● **Your assignment**:
Return exactly the lines from the start of the records below through the line containing "## Unsupervised density-based", both ends included, and leave out the pictures.

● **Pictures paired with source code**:
**********

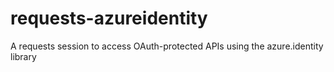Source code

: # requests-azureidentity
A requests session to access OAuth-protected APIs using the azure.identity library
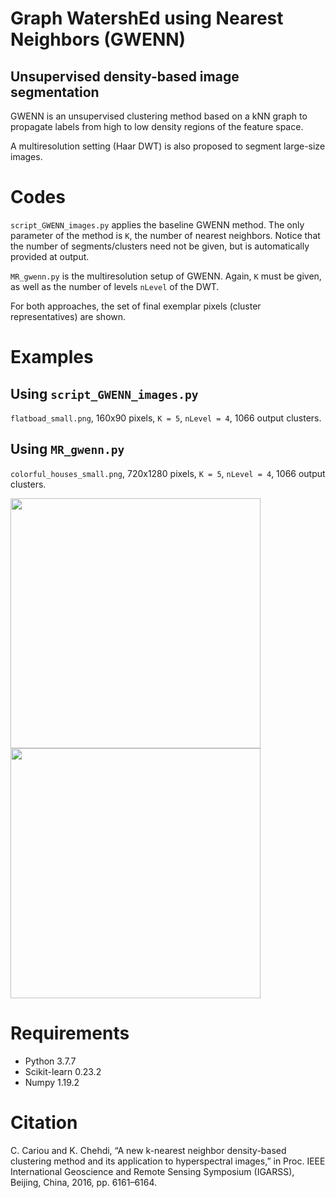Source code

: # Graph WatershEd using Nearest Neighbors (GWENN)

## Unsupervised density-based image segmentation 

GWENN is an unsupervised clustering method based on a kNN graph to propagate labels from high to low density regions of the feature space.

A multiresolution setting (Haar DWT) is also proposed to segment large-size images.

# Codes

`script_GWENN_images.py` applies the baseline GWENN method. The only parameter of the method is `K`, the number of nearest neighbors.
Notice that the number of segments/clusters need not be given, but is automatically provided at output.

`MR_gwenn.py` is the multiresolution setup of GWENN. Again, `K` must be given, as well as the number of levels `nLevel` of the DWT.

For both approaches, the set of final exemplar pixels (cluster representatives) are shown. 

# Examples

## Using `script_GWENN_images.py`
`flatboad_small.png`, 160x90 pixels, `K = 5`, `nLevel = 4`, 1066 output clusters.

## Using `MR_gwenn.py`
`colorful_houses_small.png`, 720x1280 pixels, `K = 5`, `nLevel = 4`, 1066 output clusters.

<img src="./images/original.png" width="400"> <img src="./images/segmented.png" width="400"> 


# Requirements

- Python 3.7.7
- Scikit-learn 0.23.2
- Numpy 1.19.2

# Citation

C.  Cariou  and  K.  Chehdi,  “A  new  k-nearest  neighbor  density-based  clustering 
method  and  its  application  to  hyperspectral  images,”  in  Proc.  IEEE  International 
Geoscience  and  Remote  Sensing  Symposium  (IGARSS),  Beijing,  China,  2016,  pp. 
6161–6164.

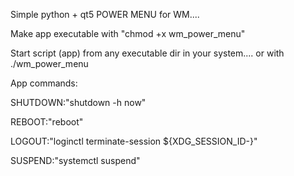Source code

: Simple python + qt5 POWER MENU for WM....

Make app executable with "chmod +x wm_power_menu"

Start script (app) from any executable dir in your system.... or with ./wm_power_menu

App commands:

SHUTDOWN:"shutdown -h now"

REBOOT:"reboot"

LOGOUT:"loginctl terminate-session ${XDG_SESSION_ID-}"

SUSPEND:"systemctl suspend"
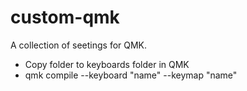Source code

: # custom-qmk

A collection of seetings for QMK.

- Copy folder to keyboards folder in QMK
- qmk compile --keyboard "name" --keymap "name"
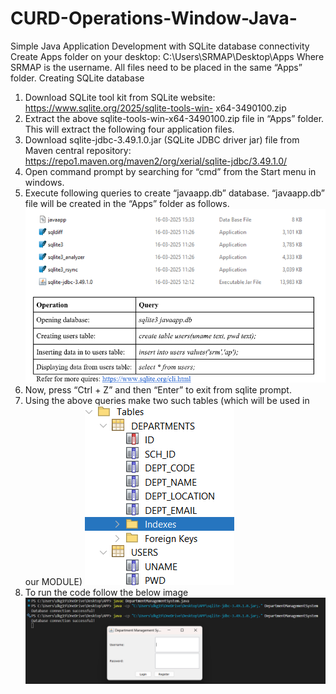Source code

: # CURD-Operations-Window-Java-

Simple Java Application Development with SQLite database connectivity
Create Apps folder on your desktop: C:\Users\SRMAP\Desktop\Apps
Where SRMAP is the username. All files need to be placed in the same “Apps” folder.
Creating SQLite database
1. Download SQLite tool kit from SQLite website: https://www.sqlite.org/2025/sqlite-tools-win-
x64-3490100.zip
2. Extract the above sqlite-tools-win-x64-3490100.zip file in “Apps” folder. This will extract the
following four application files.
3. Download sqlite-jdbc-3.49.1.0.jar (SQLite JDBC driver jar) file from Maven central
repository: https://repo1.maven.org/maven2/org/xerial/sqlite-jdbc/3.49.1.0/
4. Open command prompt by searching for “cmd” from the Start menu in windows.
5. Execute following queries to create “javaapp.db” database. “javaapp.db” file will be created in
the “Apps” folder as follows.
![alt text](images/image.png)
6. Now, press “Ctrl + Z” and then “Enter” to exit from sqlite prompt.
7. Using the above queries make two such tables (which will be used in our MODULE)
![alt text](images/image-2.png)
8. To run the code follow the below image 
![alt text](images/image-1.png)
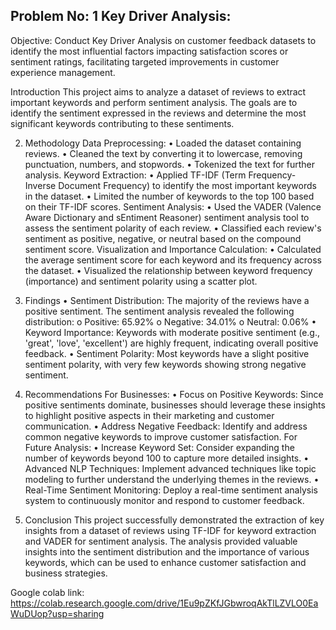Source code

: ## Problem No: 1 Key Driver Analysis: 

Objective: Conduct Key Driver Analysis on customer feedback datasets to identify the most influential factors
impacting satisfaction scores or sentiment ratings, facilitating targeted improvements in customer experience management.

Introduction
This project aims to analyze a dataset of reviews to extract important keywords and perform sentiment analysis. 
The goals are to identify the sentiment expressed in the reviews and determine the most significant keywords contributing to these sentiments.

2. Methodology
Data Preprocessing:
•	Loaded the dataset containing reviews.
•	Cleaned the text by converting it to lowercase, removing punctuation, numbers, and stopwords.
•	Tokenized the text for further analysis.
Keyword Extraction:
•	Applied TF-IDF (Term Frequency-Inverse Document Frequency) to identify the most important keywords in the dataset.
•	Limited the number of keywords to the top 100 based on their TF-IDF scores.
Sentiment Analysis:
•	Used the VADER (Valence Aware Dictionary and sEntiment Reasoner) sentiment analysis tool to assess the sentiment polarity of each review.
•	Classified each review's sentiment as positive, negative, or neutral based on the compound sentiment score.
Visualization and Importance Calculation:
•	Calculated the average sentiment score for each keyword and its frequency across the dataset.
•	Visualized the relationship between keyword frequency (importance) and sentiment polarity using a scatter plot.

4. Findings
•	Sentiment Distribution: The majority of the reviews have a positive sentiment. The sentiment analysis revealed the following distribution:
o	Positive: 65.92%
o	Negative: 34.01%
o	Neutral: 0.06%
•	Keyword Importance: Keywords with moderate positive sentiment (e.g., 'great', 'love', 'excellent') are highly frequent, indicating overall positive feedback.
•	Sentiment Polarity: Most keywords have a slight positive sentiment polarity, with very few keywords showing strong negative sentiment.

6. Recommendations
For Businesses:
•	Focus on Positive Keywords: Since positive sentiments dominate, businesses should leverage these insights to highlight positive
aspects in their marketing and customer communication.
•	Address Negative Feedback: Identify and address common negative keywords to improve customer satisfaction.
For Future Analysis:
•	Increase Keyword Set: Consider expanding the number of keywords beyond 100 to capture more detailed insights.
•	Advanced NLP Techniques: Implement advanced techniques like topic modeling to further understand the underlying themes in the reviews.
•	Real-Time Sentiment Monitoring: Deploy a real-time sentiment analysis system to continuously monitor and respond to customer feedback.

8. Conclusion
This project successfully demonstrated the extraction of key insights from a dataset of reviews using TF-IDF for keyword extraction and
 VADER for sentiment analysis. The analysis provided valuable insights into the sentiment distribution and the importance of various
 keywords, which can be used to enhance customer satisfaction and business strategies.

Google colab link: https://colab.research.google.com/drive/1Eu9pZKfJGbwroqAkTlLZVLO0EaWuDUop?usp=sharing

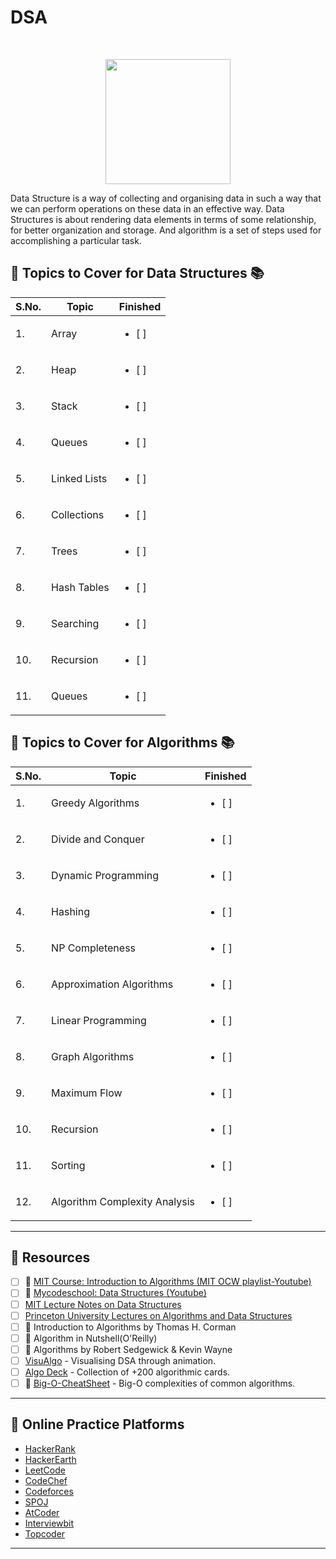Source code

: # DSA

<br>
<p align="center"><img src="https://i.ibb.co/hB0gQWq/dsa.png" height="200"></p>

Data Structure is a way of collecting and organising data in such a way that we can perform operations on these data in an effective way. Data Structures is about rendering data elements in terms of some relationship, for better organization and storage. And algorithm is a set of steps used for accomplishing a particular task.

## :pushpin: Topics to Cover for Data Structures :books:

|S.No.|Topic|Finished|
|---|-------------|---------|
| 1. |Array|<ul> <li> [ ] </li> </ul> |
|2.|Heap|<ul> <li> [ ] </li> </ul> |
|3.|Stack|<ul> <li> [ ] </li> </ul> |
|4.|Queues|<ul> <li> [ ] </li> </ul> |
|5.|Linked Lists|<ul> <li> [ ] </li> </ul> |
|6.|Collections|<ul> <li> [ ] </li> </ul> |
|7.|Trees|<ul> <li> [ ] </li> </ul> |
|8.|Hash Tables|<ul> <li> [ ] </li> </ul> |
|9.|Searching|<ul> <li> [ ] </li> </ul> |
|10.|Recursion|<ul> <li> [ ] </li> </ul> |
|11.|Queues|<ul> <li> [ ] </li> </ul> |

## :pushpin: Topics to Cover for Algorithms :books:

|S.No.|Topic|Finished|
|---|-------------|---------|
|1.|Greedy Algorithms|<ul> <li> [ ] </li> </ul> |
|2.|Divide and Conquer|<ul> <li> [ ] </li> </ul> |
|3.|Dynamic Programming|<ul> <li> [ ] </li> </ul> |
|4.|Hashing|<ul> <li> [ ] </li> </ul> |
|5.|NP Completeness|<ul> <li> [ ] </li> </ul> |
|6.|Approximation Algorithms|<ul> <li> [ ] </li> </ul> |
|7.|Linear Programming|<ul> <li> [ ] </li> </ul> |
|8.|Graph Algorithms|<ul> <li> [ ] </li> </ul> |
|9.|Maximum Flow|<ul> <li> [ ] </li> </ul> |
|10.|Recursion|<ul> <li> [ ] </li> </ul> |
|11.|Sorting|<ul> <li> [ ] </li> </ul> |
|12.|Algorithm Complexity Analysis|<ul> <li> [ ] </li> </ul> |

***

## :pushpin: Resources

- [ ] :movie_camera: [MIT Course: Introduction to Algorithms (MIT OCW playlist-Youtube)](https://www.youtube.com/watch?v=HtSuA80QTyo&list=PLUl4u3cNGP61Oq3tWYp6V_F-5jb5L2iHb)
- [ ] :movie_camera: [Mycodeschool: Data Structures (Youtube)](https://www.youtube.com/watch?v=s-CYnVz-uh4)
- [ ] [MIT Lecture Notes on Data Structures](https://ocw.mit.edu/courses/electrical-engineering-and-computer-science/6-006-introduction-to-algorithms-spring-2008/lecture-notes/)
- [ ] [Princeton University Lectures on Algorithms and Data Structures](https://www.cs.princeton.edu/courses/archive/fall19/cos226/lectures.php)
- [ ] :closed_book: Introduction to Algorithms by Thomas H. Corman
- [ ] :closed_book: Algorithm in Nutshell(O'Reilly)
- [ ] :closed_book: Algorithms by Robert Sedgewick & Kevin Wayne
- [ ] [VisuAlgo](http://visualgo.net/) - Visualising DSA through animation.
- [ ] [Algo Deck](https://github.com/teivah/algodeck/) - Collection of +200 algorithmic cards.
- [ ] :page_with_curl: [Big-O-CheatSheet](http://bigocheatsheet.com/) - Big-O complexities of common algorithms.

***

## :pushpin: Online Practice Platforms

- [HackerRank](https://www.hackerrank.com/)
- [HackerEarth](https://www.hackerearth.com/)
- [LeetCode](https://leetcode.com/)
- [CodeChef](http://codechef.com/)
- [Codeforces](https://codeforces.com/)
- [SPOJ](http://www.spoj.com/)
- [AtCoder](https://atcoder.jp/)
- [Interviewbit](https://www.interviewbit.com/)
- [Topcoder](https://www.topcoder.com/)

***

**********

● **Output for this exercise**:
Source code

: # requests-azureidentity
A requests session to access OAuth-protected APIs using the azure.identity library
Source code

: # Graph WatershEd using Nearest Neighbors (GWENN)

## Unsupervised density-based image segmentation 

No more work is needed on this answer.